My neighbor’s father also was an orchardist and planted at least 100 trees on their property–apples, yes, and pears too. But he passed away about five years ago at the ripe old age of 94 and even before then no one had really tended the trees. He supplied scion wood for unusual varieties to Fedco, a growers cooperative. He was part of our little town’s rich orcharding history, which includes apples invented here, apples shipped all over, apples pressed into cider hard and sweet. I was too shy to introduce myself, but of course I wish I had, because he might have taught me to make cider or shared the orchard map with me.
This fall, without the fabulous red apples to fill my garage, I asked if I could pick in their remaining orchard. “Oh we haven’t sprayed,” my neighbor Clint said. “They’re no good. But go ahead.” It turns out they’re just fine, many of them, even though the trees are in desperate need of pruning. And there’s a pear tree, a massive old thing covered in fruit that with just a little encouragement would be big and even more plentiful. I have no idea what most of the varieties are: there’s a russet, and lots of red apples, a golden delicious which might have supplied the scion wood for my own tree. I’m not sure I want to tell Clint about this bounty, though he surely knows.

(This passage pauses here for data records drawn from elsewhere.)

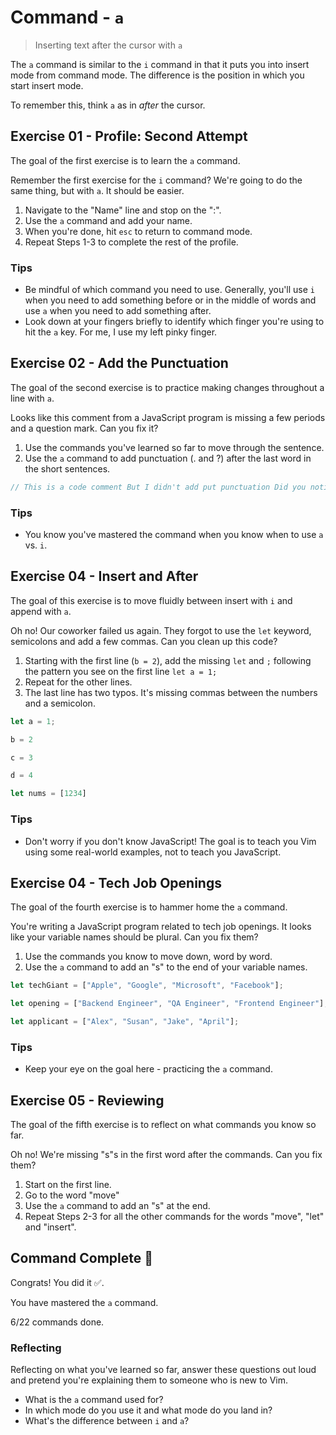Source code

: # Command - `a`

> Inserting text after the cursor with `a`

The `a` command is similar to the `i` command in that it puts you into insert mode from command mode. The difference is the position in which you start insert mode.

To remember this, think `a` as in *after* the cursor.

## Exercise 01  - Profile: Second Attempt

The goal of the first exercise is to learn the `a` command.

Remember the first exercise for the `i` command? We're going to do the same thing, but with `a`. It should be easier.

1. Navigate to the "Name" line and stop on the ":".
2. Use the `a` command and add your name.
3. When you're done, hit `esc` to return to command mode.
4. Repeat Steps 1-3 to complete the rest of the profile.

<!-- Text for exercise starts

My Profile

Name:
Favorite food:
Favorite color:

Text for exercise ends -->

### Tips

- Be mindful of which command you need to use. Generally, you'll use `i` when you need to add something before or in the middle of words and use `a` when you need to add something after.
- Look down at your fingers briefly to identify which finger you're using to hit the `a` key. For me, I use my left pinky finger.

## Exercise 02 - Add the Punctuation

The goal of the second exercise is to practice making changes throughout a line with `a`.

Looks like this comment from a JavaScript program is missing a few periods and a question mark. Can you fix it?

1. Use the commands you've learned so far to move through the sentence.
2. Use the `a` command to add punctuation (. and ?) after the last word in the short sentences.

<!-- Text for exercise starts -->

```javascript
// This is a code comment But I didn't add put punctuation Did you notice Hopefully you did
```

<!-- Text for exercise ends -->

### Tips

- You know you've mastered the command when you know when to use `a` vs. `i`.

## Exercise 04 - Insert and After

The goal of this exercise is to move fluidly between insert with `i` and append with `a`.

Oh no! Our coworker failed us again. They forgot to use the `let` keyword, semicolons and add a few commas. Can you clean up this code?

1. Starting with the first line (`b = 2`), add the missing `let` and `;` following the pattern you see on the first line `let a = 1;`
2. Repeat for the other lines.
3. The last line has two typos. It's missing commas between the numbers and a semicolon.

<!-- Text for exercise starts -->

```javascript
let a = 1;

b = 2

c = 3

d = 4

let nums = [1234]
```

<!-- Text for exercise ends -->

### Tips

- Don't worry if you don't know JavaScript! The goal is to teach you Vim using some real-world examples, not to teach you JavaScript.

## Exercise 04 - Tech Job Openings

The goal of the fourth exercise is to hammer home the `a` command.

You're writing a JavaScript program related to tech job openings. It looks like your variable names should be plural. Can you fix them?

1. Use the commands you know to move down, word by word.
2. Use the `a` command to add an "s" to the end of your variable names.

<!-- Text for exercise starts -->

```javascript
let techGiant = ["Apple", "Google", "Microsoft", "Facebook"];

let opening = ["Backend Engineer", "QA Engineer", "Frontend Engineer"];

let applicant = ["Alex", "Susan", "Jake", "April"];
```

<!-- Text for exercise ends -->

### Tips

- Keep your eye on the goal here - practicing the `a` command.

## Exercise 05 - Reviewing

The goal of the fifth exercise is to reflect on what commands you know so far.

Oh no! We're missing "s"s in the first word after the commands. Can you fix them?

1. Start on the first line.
2. Go to the word "move"
3. Use the `a` command to add an "s" at the end.
4. Repeat Steps 2-3 for all the other commands for the words "move", "let" and "insert".

<!-- Text for exercise starts

- `h` move left toward the *house*
- `j` move down (*jumping* off a ledge)
- `k` move up (*kicking* a soccer ball upward)
- `l` move right (*left*to right, like English)
- `i` let me *insert* text
- `a` let me insert text *after* the cursor

Text for exercise ends -->

## Command Complete 🎉

Congrats! You did it ✅.

You have mastered the `a` command.

6/22 commands done.

### Reflecting

Reflecting on what you've learned so far, answer these questions out loud and pretend you're explaining them to someone who is new to Vim.

- What is the `a` command used for?
- In which mode do you use it and what mode do you land in?
- What's the difference between `i` and `a`?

Why did it take me 10 years to realize how very rich we are here? The other day on an unusually warm afternoon, I hiked down in my green wellies to explore and pick. I savored the sun and smell of fruit in the longish grass, the chip notes of migrating songbirds, the trees that give even when we ignore them. Every time I reached for one pear, three more rained down, a cascade of fruit, firm but perfectly ripe, sugary sweet beyond their bosc-like skins.
I’m glad I discovered this before it’s lost, before the farm slips out of the family and I no longer have access or the land is cleared for houses. I’m hoping it doesn’t come to that because I swear I can hear whispers while I pick, voices coming down through history to tell what this place meant and what it could be again.